You might initially think the 17 Republican governors choosing to accept a small number of refugees under the Trump administration’s new refugee resettlement guidelines are simply compassionate conservatives. But no, according to one Townhall columnist, they’re “RINO squishes all too happy to put foreigners over the citizens who elected them to office.”
Fox News host Tucker Carlson echoed this sentiment, warning, “The last thing many struggling communities need is more low skilled migrants who may be great people but need a lot.”
Carlson’s guest, American Majority’s Ned Ryun, took it one step farther, saying, “This is how red states become blue and how America ceases to be America.”
Yawn. It’s fair for Americans to have some concerns about refugee resettlement — no, it doesn’t make them automatically racists — but this level of hysteria is baseless. It amounts to little more than needless alarmism.
First, we’re not talking about a wave of millions of refugees pouring into the country en masse … not even close. The Trump administration has, sadly, limited the number of refugees the United States can accept to just under 20,000. So, between the 17 Republican governors, not to mention all of their Democratic counterparts, they’re simply agreeing to each take on what, less than 1,000 refugees at most?
This isn’t a very intimidating “invasion.” And allowing a few thousand refugees, who aren’t even granted the right to vote, to enter red states will hardly mean “America ceases to be America.”
It’s still fair for everyday Americans and conservative pundits to have earnest concerns about safety when we’re accepting refugees from war-torn countries, some of which are riddled with terrorism. But a sober analysis of the facts reveals that there’s no substantial security threat posed to the U.S. by refugee resettlement.
The Cato Institute’s Alex Nowrasteh has found that “the chance of an American being murdered in a terrorist attack by a refugee is about 1 in 3.86 billion per year.” As the Washington Examiner editorial board has noted, “All refugees admitted through our immigration system are subject to extensive vetting and for good reason.
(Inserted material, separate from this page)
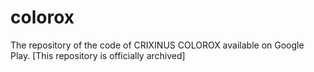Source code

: # colorox
The repository of the code of CRIXINUS COLOROX available on Google Play.
[This repository is officially archived]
Refugees create almost no problems in the United States, even though the U.S. has for many years led the world in refugee admissions.”
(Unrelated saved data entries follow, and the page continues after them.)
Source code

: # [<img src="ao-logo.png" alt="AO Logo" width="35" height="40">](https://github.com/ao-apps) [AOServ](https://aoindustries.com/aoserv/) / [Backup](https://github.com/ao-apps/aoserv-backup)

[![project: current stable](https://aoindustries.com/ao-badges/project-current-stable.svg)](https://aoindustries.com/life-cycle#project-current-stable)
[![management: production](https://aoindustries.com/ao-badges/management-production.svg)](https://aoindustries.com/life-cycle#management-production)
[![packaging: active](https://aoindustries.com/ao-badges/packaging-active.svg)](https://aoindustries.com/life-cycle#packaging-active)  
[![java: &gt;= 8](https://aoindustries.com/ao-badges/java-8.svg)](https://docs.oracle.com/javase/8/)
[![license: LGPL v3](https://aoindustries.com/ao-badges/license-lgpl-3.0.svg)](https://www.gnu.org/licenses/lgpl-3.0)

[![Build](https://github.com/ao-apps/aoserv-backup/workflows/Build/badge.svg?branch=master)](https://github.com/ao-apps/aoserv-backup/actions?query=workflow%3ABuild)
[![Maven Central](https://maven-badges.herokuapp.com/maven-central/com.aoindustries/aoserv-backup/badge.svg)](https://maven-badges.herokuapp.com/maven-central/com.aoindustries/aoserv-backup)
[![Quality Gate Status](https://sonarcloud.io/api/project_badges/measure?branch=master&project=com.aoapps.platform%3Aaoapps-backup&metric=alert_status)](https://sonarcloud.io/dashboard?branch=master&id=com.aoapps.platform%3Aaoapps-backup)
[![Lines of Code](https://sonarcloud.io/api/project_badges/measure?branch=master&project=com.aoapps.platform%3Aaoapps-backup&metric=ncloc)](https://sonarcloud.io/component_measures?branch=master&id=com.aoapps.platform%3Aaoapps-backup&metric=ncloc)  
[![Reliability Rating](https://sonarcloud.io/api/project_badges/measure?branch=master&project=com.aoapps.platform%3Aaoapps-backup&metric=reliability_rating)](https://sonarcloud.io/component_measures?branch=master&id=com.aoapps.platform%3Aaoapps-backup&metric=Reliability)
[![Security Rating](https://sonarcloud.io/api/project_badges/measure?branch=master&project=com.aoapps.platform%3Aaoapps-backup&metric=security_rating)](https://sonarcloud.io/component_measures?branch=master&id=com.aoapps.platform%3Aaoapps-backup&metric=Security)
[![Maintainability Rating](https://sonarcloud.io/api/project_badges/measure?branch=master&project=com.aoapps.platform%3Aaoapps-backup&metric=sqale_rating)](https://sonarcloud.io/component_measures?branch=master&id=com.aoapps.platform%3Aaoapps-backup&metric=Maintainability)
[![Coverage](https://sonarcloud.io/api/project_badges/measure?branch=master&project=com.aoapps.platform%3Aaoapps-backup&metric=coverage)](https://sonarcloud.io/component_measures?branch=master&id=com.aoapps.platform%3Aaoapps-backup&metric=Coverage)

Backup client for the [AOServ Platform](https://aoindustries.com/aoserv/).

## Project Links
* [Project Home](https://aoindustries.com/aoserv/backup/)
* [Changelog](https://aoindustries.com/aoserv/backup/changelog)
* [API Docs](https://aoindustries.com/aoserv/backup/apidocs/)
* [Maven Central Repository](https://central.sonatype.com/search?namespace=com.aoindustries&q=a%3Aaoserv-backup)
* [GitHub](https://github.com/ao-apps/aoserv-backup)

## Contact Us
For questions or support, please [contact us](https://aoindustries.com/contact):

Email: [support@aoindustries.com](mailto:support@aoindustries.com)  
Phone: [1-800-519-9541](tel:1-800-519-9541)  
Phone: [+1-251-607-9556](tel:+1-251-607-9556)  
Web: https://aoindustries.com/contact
As far as the economic argument against accepting refugees goes, it is to some extent true that refugees at first rely on government handouts more than other types of immigrants — we budget a lot of money for them actually. But does this mean they are a threat to struggling communities, as Carlson says?
No, not really. In the long run, refugees still have a net positive economic impact. A 2017 report from inside the Trump administration even found that “refugees brought in $63 billion more in government revenues over the past decade than they cost.”
The facts simply don’t support the idea that a few thousand refugees pose an economic threat to low-income communities. Nowrasteh told me in an interview, “Refugees make an economically positive contribution to the United States and the local communities where they settle – which is especially true in cities and towns in the midst of a population decline.”
So no, Republican governors such as Massachusetts’s Charlie Baker and Arizona’s Doug Ducey aren’t “[putting] foreigners over the citizens who elected them” by accepting refugees. They’re simply doing the right thing to help people fleeing tyrants and terrorists abroad.